The diffused reflectance spectrum of the optimal La₂Ti₂O₇ nanoparticles (sample 8) is given in Fig. 4a. In most semiconductors the fundamental absorption edge has an exponential behavior. Based on the absorption data, and using Tauc’s equation, the band gap was determined:

$$\left( {\upalpha \text{h}\upnu } \right)^{1/\text{n}}=\text{A}\left( {{ }\text{h}-\text{Eg}} \right)~$$

h, υ, α, Eg, and A being Planck’s constant, frequency of light, absorption coefficient, band gap energy and a constant value, respectively. η, can be 0.5 and 2 depending on the transition mechanism and was considered 0.5, here. The band gap energy for the optimal La₂Ti₂O₇ nanoparticles was determined through extrapolating the linear sections of a plot of (ahυ) 2 against hυ (Fig. 4b), and was found to be 3.6 eV [11].

Fig. 4

a Diffuse reflectance UV–Vis spectra of La₂Ti₂O₇ nanoparticles. b Tauc’s plot for as-prepared La₂Ti₂O₇ nanoparticles (sample 8)

To evaluate the absorption profile of the optimal product UV–Vis spectroscopy was used to study the behavior of a dispersion of the La₂Ti₂O₇ nanoparticles in distilled water and the results (Fig. 5) shows the main absorption in the region of 200–350 nm. This can be held as proof of the small size of the particles, due to the strong quantum confinement of the excitonic transition for nano-structures [37,38,39].

Fig. 5

UV–Vis absorption spectra of the La₂Ti₂O₇ nanoparticles prepared via sol–gel method (sample 8)

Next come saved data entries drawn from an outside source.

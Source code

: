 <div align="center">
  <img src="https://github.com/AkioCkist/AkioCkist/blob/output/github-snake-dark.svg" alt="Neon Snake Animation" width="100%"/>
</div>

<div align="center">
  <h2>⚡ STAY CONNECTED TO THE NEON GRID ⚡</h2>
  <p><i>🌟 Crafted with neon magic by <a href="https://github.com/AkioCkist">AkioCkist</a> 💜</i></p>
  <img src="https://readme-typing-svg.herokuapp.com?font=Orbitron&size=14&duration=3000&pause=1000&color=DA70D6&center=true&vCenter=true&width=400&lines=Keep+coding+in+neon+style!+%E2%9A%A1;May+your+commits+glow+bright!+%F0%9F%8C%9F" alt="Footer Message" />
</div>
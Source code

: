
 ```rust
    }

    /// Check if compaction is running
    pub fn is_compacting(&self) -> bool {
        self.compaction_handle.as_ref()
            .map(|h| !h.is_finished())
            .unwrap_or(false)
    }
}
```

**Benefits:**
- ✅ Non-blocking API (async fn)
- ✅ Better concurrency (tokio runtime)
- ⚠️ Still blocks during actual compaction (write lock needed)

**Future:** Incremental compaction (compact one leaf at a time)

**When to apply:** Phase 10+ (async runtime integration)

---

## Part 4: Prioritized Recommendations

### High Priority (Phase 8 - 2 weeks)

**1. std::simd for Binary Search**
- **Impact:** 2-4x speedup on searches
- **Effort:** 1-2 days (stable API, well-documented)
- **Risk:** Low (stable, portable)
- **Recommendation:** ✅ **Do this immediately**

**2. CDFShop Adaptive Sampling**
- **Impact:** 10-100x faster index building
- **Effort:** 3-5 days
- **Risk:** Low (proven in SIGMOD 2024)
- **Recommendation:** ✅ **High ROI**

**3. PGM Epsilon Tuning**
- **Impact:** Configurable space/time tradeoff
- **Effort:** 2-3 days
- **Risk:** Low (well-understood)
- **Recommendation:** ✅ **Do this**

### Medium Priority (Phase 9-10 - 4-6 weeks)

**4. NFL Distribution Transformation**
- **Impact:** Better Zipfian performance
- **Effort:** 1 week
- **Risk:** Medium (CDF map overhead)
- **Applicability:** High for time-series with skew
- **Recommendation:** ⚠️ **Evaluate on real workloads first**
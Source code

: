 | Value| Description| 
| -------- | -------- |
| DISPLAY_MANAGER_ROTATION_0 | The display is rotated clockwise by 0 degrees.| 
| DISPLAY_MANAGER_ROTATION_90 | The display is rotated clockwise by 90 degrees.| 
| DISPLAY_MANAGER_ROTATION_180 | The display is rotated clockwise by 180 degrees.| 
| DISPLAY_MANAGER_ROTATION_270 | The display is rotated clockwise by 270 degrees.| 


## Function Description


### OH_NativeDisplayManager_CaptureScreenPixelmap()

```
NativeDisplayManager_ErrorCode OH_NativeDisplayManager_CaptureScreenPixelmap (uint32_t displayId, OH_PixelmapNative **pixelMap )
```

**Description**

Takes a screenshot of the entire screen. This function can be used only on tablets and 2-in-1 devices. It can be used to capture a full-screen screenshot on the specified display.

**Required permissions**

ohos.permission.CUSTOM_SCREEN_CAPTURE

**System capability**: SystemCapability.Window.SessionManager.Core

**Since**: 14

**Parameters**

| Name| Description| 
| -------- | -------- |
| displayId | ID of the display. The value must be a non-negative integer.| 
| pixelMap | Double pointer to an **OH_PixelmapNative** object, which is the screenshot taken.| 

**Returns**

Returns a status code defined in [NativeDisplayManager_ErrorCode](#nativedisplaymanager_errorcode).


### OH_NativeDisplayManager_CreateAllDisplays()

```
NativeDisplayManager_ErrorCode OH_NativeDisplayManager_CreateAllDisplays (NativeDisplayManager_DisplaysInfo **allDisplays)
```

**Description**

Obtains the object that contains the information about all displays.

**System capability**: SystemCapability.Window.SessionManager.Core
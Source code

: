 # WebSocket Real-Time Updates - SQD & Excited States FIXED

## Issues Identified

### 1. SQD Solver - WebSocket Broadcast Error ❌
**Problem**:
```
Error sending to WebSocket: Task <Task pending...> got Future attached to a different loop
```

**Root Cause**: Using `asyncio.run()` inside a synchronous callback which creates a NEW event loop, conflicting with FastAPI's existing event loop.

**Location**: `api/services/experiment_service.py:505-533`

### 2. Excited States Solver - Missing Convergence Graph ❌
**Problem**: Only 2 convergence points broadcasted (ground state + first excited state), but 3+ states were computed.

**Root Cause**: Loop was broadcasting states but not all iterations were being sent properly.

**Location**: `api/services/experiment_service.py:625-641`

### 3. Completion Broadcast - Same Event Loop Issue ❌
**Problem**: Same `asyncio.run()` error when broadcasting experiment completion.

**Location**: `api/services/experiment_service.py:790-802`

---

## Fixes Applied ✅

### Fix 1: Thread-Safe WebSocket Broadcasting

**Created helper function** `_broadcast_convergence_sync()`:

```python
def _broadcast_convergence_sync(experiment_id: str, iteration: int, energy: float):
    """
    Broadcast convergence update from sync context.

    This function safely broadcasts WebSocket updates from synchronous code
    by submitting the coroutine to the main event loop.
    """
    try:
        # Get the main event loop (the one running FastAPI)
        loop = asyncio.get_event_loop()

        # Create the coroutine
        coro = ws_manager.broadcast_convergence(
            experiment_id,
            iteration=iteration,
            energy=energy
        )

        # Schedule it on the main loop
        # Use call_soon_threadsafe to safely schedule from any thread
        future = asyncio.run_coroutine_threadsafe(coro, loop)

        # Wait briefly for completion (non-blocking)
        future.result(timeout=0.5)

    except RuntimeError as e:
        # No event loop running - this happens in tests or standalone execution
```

3.1 Photocatalytic activity

The results of tests on the photodegradation of aqueous methylene blue (MB) solutions under UV light and in the presence of the synthesized La₂Ti₂O₇ (Fig. 6) were found to be very promising. Figure 7a is a plot of MB concentration in the aqueous solution in the presence of La₂Ti₂O₇ and TiO₂ nanoparticles (C/C₀ versus illumination time). La₂Ti₂O₇ nanoparticles were found to effectively degrade MB. Based on Fig. 7b, which is a plot of the degradation percentage over time, after 40 min the maximum conversion is reached. The maximum conversion was calculated to be about 95.3 in the presence of the La₂Ti₂O₇ nanoparticle while it was 50% for and TiO₂ nanoparticles.

Fig. 6

UV–Vis absorbance spectrum of MB at different time intervals on irradiation using 50 mg La₂Ti₂O₇ (sample 8) nanoparticles as photocatalyst

Fig. 7

a Comparison of photocatalytic behavior, and b photocatalytic degradation of methylene blue solution under UV irradiation using La₂Ti₂O₇ (sample 8) and TiO₂

Figure 8 further illustrates the pseudo 1st order kinetics of the photodegradation reaction in the presence of the La₂Ti₂O₇ nanoparticles, and the slope of the linear regression can yield the first-order reaction rate constant. Overall, the observations proved that La₂Ti₂O₇ can effectively degrade MB, at higher speeds as compared to TiO₂. This shows that the La₂Ti₂O₇ nanoparticles can act as superior photocatalysts with promising qualities to be used in the photocatalytic removal of organic pollutions from water samples.

Fig. 8

Pseudo first order kinetics of MB degradation for: a La₂Ti₂O₇ and b TiO₂

4 Conclusion

After the successful synthesis of La₂Ti₂O₇ nanoparticles through a facile procedure, and evaluating the effects of capping agents, solvent and calcinations temperature on the physic chemical properties of the products, various tests were performed using CTAB, SDS, PVP and glucose. The different La₂Ti₂O₇ nanoparticles were analyzed through XRD, UV–Vis, FT-IR and SEM, and also evaluted as photocatalysts with a maximal methylene blue degradation yield of about 95.3% after 40 min under UV light.